Top of DATA SUPPLIED
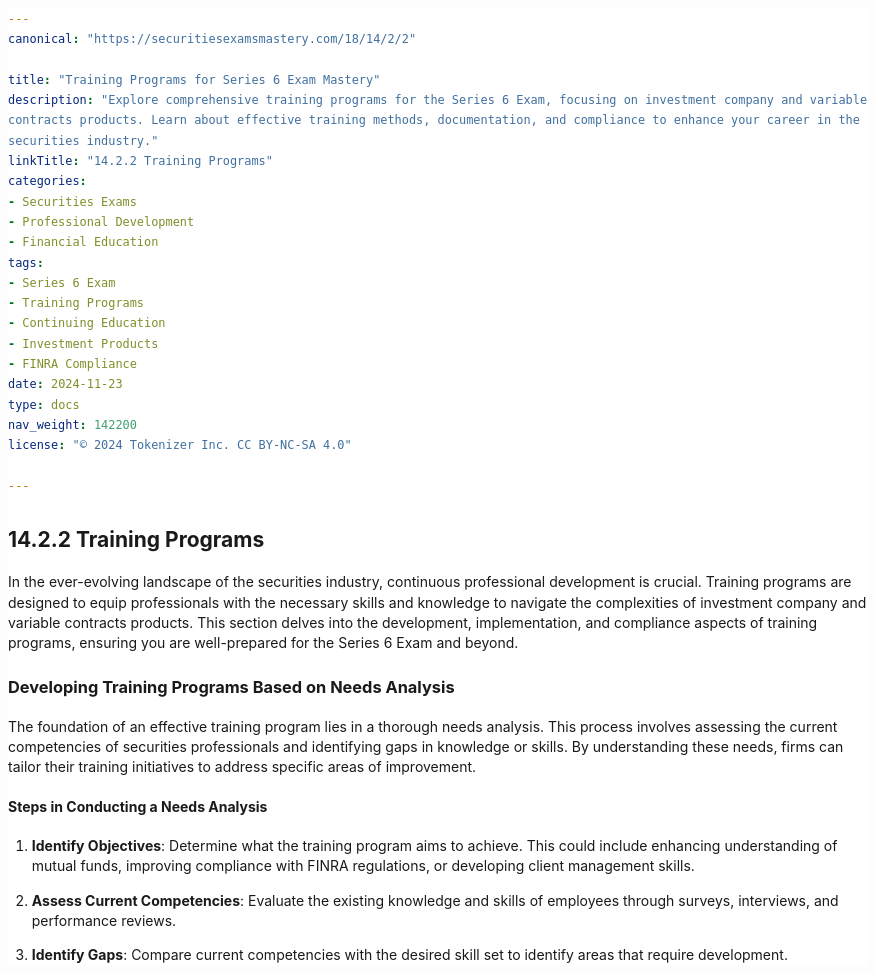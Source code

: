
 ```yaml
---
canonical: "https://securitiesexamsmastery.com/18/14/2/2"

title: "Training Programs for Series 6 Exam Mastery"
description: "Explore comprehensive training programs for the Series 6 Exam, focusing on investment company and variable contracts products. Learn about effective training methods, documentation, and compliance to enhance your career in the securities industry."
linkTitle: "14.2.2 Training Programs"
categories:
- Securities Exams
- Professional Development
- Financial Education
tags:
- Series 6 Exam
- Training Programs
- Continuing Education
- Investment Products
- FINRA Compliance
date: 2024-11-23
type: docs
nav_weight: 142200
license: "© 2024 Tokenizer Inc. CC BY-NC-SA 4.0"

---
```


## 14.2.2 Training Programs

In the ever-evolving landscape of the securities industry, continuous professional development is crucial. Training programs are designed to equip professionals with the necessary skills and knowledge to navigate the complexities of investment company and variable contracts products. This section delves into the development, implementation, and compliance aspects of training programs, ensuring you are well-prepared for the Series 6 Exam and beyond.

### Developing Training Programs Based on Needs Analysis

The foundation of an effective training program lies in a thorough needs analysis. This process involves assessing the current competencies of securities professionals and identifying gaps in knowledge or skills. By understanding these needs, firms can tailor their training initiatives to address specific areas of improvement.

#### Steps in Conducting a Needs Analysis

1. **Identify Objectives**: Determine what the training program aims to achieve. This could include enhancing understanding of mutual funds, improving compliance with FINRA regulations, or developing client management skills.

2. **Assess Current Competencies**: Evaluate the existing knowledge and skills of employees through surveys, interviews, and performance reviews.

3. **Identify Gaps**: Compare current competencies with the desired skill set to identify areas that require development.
Bottom of DATA SUPPLIED
Top of DATA SUPPLIED
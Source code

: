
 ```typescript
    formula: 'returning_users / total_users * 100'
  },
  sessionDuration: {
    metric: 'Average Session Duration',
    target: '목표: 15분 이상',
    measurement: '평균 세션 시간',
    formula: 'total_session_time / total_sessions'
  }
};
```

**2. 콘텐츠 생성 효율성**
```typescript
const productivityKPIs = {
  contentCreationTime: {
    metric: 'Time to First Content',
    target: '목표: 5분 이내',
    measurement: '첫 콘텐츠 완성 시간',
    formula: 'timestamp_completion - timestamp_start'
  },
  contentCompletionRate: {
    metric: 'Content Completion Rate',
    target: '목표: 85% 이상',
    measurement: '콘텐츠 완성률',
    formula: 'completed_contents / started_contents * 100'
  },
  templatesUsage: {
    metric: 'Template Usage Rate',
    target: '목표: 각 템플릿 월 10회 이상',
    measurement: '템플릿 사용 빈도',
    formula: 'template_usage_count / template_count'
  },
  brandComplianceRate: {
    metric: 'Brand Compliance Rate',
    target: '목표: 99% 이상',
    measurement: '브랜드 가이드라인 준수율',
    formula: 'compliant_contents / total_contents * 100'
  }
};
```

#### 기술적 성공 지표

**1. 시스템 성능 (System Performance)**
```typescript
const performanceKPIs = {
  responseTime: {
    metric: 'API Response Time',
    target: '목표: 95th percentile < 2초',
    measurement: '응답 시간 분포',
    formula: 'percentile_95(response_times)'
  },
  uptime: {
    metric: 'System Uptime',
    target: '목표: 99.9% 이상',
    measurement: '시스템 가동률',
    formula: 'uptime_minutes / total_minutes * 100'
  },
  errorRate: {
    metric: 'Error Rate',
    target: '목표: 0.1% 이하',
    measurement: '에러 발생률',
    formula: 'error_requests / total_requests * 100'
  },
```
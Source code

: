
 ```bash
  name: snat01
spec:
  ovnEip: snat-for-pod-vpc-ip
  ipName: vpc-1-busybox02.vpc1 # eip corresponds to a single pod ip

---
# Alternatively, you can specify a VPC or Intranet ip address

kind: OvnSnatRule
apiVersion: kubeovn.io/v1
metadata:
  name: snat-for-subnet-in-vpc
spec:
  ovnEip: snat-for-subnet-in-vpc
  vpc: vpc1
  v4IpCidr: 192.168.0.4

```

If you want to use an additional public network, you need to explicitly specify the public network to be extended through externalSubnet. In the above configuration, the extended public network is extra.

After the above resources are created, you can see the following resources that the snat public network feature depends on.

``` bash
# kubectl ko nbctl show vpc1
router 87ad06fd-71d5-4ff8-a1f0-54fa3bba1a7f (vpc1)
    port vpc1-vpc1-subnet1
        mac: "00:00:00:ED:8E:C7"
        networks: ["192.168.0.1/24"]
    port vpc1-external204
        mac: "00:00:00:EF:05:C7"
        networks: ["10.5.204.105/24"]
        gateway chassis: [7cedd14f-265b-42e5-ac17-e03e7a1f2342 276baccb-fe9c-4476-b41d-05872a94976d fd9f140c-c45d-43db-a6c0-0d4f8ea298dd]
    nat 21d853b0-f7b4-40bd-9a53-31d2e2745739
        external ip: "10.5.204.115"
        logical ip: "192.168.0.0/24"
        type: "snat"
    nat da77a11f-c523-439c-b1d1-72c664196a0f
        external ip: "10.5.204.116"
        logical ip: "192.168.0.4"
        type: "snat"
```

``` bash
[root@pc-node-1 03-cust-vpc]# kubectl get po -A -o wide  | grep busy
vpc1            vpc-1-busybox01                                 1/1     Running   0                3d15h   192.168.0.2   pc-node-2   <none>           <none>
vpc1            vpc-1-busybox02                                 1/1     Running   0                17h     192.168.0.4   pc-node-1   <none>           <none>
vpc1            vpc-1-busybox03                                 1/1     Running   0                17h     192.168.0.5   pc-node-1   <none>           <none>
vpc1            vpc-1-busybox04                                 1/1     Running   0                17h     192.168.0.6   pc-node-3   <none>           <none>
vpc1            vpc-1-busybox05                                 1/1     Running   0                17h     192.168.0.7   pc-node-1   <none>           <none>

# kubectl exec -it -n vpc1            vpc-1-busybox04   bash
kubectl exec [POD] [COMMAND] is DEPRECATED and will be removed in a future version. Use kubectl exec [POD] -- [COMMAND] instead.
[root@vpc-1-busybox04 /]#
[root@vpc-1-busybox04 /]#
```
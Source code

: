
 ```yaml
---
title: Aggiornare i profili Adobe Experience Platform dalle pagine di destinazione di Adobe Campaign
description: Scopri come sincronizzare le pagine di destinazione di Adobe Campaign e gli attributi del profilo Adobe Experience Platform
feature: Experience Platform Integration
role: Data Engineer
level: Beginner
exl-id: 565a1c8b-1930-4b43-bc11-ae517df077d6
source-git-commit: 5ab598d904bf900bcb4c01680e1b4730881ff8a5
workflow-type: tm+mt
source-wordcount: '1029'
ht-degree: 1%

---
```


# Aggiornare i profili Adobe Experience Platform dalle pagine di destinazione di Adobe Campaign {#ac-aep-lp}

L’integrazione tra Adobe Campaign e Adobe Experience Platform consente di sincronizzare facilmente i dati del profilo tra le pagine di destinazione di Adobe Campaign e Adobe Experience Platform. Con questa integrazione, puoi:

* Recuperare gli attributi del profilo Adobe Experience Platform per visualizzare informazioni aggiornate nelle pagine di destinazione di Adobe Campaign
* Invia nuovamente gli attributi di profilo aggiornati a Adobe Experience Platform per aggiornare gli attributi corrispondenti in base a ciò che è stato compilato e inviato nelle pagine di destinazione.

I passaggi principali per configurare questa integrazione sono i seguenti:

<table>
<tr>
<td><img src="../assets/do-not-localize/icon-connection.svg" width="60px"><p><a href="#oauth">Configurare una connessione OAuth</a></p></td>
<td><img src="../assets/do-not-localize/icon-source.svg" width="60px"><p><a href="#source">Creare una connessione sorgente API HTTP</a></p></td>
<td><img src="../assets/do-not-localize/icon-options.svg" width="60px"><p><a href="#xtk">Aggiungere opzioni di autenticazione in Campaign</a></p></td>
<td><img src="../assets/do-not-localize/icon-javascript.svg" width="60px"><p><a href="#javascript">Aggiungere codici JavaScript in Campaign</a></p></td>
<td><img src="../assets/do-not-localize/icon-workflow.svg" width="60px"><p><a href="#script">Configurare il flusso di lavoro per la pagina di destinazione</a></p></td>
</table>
Bottom of DATA SUPPLIED
#### PROBLEM DESCRIPTION
Your reply should hold every line from the data that contains "dalle", copied in full.

#### RESULT OF THE EXERCISE
title: Aggiornare i profili Adobe Experience Platform dalle pagine di destinazione di Adobe Campaign
# Aggiornare i profili Adobe Experience Platform dalle pagine di destinazione di Adobe Campaign {#ac-aep-lp}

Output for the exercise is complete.